Chait also criticizes us for urging Obama "to admit that he's to
blame for massive budget deficits," when we do no such thing (in
fact, in the fourth paragraph can be found this: "Obama has
inherited an awful economy [and] dizzying budget deficits").
Truthiness notwithstanding, this critique builds to Chait's
climax:
But this is the sort of absurdity you get when people write opinion articles pretending to offer sympathetic political advice to a politician whose goals they abhor.

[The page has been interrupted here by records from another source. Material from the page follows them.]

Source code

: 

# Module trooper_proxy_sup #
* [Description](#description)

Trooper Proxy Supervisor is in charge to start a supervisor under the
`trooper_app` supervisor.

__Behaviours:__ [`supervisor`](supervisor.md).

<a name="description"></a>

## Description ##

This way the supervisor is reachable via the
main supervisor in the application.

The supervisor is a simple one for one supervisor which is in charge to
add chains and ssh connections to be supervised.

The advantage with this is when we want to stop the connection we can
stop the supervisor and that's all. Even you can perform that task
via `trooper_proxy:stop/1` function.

If the Libertarian Party ever wins the White House, I promise not to write columns advising the president to raise taxes on the rich, expand health care coverage and start regulating assault weapons.
First, who the hell was being "sympathetic," and second, since when does opinion writer Jonathan Chait not write columns advising a president he doesn't agree with from making different policy decisions? I still remember the Bush administration (hell, I remember editing Jon Chait columns at the L.A. Times during the Bush administration!), and I do not recall the man sitting on his hands out of some kind of bizarre good-faith deference. Nor would I want him to.
* UPDATE: Commenter Hugh Akston points out that this could be more of a, "if their thesis was true, Karl Rove would be applauding" type of argument. Which, if true, is not a "non-sequitur," but just a weird argument (we should not be surprised that heavy political operatives oppose politicians from the opposing party, and in fact many non-apparatchik conservatives, such as David Brooks, have murmured praise in Obama's general direction).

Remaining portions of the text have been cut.